Thursday she left Alabama for Milton, Florida where DAS has a transport terminal.

Friday she sat in Milton, waiting, as many of us do, for ones name to be called.

Then on Friday night things got exciting - She was officially "in transport" which means she was loaded to a trailer with cars and her trip was underway.

So far today, Aunt Rose passed through Alabama one last time on her way to Biloxi, Mississippi. She then went Algiers, Louisiana, then onto Lafayette, Louisiana and at last check in was someplace called LaPlace Louisiana.

So if you look at the maps is now further away from me then when I bought her?

So we're wondering where fate will take her next. I'm thinking Texas; the husband thinks that the transport truck will, at some point sooner, rather than later, head North. I am dubious.

Toys that Made Us Gay - Fast Forward to 1:47 mark

Thursday, November 5, 2009

Studebaker Update: Good news, at least



Well Miss Rose Studebaker is in transport from Alabama, and I was finally able to connect with my insurance agent when I got the good news on insuring Miss Rose. 

Full coverage, exactly as I am covered on my Maxima, but with a classic car designation - meaning that I will drive her in parades, to car meets, to and from maintenance appointments with the occassion drive about to keep her in fit form - cars are meant to be driven and if left just parked all sorts of things (flat spots on tires, thickening oil, etc) go wrong - will only cost me a total of....$55 a half. 

Thats right. 

This car will only cost me a $110 a year to cover everything including comprehensive, liability, etc and so on through a major mutuial insurance company.  I just can't use her for a daily driver.

Now if the damned thing would just get here!

Tuesday, November 3, 2009

Damsels of Design


Photo courtesy of the GM Photo Store at http://www.gmphotostore.com/  Now go buy a copy.
The women in this image were a team of 1950s talented GM automotive designers known collectively as the Damsels of Design. Back row - left to right are Sue Vanderbilt, Ruth Glennie, Harley Earl, Jeanette Linder, and Peggy Sauer. Front row - left to right are Marjory Ford Pohlman, and Sandra Longyear.

Yesterday I mentioned Peggy Sauer who was hired as a designer for Oldsmobile in the mid 1950s.  Peggy was part of a broader group, referred to as the Damsels of Design.  Harley Earl - GM's legendary Vice President of Design came up the idea and earl hired six women designers to add their input into the auto design world just as American's were accepting the idea that a two car family was going to be the norm, not the exception.

The women were given various tasks, and showed their talents, coming up with interior ideas, color combinations and suggestions for improved interior designs.

Unfortuntaly for Earl and the ladies, Earl's heir apparent Bill Mitchell didn't care for women in the mans world of auto design.  After Earl retired Mitchell and the "Damsels" parted company.  While Mitchell came up with some beautiful cars while Overlord of the design area, he did lay a couple two ton eggs that went a long way to damage GM's leadership, including the 1971 Buick Riveria, the 1974-76 Cadillacs and his swan song ode to pimps everywhere, the 1980 Cadillac Seville.

Monday, November 2, 2009

By appointment to her Majesty, the American Woman...

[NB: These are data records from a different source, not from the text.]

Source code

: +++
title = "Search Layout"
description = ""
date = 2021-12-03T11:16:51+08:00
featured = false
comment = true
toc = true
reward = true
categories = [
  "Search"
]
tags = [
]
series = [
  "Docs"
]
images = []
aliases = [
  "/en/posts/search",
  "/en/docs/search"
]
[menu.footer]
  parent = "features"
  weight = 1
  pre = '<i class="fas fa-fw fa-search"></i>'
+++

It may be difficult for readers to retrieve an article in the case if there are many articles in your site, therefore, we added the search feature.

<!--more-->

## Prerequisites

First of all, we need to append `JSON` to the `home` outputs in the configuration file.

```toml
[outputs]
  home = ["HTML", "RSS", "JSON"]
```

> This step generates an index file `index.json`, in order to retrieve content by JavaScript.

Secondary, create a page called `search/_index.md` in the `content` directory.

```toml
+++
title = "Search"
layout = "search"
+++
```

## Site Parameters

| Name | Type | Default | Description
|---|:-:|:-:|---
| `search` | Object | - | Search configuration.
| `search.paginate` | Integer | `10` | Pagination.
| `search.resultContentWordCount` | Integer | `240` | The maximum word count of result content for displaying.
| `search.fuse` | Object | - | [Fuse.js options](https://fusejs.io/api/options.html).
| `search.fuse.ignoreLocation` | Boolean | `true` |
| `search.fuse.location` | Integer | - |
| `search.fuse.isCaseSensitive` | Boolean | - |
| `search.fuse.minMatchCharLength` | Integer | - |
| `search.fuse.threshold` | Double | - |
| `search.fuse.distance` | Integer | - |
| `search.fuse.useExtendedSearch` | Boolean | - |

The 1955 and 1956 Dodge La Femme









Being that I am now the owner of a "Rose Mist" vintage car myself, I decided to go looking for other bits of automania from the 1950s and the 1960s that put the driver in the "pink" as it were.

I have known about the Dodge La Femme for years and seen one - just one - one time on the streets of Columbus about 25 years ago.  When I told my friend Jody it sent her into all consuming spasms of desire. 

And whats not to love?

The car was developed as a way of marketing to women at the time that most Americans - just not the well to do - were considering a second family car.  The thinking was, that cars were inherently male things, even though the men that drove them referred to them as "she" and "her", as in "she's a beaut!"

Oldsmobile (and did you know you rearrange that into spelling Slob Model if you lose the "i") actually went so far as to hire a woman named Peggy Sauer to their design team in the mid 1950s and marketed her as the female member of the design staff, which implied that poor Peggy was a token, and that she was given token work.  Poor Peggy.

SO the Dodge boys - a bunch of heterosexual brutes - came up with the idea that to make a car attractive to a woman, they had to "Fem" the damned thing out in "Fem" colors.  To make it ever so gay, they picked a total pallet of color that encompassed white, pink, orchid and another shade of orchid, and then some charcol (not black because that was a mans color) and then added in some gold trim for good measure.  All of this was splashed, bathed and applied to the regular old Dodge, and was christened the LaFemme, in script no less, just in case anyone got it wrong and thought that this was a mans car.

Inside the straight guys went even more over the top.  The figured that women expected a car to come with a matching parasol and raincoat, and a purse too.  Because that's what women want, right?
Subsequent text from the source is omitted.